═════ Provided records

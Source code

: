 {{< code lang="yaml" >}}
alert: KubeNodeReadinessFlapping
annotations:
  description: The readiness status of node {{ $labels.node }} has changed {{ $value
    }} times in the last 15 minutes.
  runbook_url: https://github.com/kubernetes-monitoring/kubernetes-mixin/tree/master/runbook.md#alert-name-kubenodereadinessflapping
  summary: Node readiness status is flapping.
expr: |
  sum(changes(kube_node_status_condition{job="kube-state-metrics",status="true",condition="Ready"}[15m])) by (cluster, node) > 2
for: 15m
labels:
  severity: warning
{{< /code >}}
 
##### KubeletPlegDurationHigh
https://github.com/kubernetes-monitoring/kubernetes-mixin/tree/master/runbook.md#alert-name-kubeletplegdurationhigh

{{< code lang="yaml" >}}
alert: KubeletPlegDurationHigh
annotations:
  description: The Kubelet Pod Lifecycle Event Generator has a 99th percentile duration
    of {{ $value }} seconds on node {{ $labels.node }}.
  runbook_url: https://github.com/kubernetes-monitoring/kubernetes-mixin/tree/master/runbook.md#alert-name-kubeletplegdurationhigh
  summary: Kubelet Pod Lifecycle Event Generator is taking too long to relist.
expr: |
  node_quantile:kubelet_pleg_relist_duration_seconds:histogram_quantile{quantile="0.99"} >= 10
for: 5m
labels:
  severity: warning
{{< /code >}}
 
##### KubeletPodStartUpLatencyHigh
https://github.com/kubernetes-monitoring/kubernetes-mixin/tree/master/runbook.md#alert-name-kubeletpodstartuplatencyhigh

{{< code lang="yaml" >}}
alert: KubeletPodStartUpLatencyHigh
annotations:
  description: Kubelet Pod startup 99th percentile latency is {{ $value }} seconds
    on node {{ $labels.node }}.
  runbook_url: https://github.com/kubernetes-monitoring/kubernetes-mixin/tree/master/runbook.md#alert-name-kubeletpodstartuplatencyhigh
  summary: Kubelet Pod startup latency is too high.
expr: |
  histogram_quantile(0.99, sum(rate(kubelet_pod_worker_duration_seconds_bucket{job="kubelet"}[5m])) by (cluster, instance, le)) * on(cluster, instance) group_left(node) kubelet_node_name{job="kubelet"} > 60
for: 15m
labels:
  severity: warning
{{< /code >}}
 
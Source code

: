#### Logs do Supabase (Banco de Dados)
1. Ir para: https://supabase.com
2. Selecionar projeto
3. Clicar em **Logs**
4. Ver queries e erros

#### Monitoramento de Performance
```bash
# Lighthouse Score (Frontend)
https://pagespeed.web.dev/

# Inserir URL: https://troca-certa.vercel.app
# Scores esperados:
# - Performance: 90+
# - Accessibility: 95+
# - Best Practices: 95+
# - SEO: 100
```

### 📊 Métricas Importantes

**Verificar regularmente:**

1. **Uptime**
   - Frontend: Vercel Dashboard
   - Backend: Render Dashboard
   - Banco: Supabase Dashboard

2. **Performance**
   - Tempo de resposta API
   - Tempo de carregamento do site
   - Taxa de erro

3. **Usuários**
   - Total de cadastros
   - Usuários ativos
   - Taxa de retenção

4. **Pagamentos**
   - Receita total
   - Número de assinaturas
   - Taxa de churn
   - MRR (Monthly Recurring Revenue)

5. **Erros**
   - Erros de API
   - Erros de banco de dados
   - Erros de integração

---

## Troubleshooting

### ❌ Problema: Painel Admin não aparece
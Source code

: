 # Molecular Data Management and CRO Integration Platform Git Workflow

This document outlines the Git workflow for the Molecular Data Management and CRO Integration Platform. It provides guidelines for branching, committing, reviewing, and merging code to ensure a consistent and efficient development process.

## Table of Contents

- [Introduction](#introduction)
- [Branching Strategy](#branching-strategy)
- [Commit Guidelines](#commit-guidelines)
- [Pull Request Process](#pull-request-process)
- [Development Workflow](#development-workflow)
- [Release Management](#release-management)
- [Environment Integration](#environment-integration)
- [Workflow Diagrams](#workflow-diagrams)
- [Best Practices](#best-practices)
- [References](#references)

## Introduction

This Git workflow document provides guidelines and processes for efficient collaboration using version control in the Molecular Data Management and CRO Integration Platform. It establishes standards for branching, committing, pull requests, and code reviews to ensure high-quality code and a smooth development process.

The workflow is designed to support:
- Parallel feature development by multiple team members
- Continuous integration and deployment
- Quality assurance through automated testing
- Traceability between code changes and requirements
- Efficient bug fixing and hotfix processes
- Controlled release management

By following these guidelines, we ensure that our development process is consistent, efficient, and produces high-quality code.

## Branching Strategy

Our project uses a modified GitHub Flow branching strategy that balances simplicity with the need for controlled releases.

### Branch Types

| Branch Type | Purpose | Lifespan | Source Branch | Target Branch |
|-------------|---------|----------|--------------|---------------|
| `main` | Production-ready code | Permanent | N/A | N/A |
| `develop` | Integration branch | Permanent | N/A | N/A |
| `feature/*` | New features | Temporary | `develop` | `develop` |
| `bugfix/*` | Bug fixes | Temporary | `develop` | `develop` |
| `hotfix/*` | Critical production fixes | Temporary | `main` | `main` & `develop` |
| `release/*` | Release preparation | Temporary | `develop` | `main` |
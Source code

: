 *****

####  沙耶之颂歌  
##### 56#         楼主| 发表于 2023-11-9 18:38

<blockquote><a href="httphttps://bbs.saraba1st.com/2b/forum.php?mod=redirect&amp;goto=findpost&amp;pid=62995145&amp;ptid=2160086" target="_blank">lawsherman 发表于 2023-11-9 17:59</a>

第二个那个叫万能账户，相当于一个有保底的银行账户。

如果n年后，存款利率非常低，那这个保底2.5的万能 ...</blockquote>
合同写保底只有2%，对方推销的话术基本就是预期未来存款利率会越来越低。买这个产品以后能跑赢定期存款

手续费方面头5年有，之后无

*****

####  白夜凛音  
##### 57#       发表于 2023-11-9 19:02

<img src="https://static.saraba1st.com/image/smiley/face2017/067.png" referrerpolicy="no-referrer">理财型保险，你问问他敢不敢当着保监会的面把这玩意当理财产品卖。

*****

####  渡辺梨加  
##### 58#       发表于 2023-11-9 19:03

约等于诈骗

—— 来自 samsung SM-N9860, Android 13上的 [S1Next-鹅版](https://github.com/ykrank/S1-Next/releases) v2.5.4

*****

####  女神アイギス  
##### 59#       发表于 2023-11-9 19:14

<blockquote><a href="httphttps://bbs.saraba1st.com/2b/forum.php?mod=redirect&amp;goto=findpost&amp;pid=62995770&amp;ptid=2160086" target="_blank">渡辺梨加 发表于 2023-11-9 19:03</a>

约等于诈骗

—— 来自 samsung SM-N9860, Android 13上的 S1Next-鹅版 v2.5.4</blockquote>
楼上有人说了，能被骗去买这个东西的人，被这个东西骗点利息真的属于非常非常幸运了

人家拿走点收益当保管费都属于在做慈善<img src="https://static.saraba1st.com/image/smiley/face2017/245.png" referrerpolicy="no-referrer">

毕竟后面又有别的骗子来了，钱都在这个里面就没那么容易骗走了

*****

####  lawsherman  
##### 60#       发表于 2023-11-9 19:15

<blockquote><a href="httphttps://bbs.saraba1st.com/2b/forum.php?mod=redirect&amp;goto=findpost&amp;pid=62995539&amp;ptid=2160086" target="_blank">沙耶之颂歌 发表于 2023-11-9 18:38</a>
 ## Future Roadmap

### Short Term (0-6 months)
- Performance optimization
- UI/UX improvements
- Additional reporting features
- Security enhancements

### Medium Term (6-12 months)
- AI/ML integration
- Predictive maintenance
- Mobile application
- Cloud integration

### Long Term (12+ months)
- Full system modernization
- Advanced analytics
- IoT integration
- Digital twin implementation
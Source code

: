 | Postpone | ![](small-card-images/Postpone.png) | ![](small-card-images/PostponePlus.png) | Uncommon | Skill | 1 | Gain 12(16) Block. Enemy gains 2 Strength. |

══════════

● What the task asks:
Lines from the top of the data above through the line containing "##### KubeletPlegDurationHigh" must be repeated exactly. All other lines stay out.

● Finished task:
Source code

: {{< code lang="yaml" >}}
alert: KubeNodeReadinessFlapping
annotations:
  description: The readiness status of node {{ $labels.node }} has changed {{ $value
    }} times in the last 15 minutes.
  runbook_url: https://github.com/kubernetes-monitoring/kubernetes-mixin/tree/master/runbook.md#alert-name-kubenodereadinessflapping
  summary: Node readiness status is flapping.
expr: |
  sum(changes(kube_node_status_condition{job="kube-state-metrics",status="true",condition="Ready"}[15m])) by (cluster, node) > 2
for: 15m
labels:
  severity: warning
{{< /code >}}
 
##### KubeletPlegDurationHigh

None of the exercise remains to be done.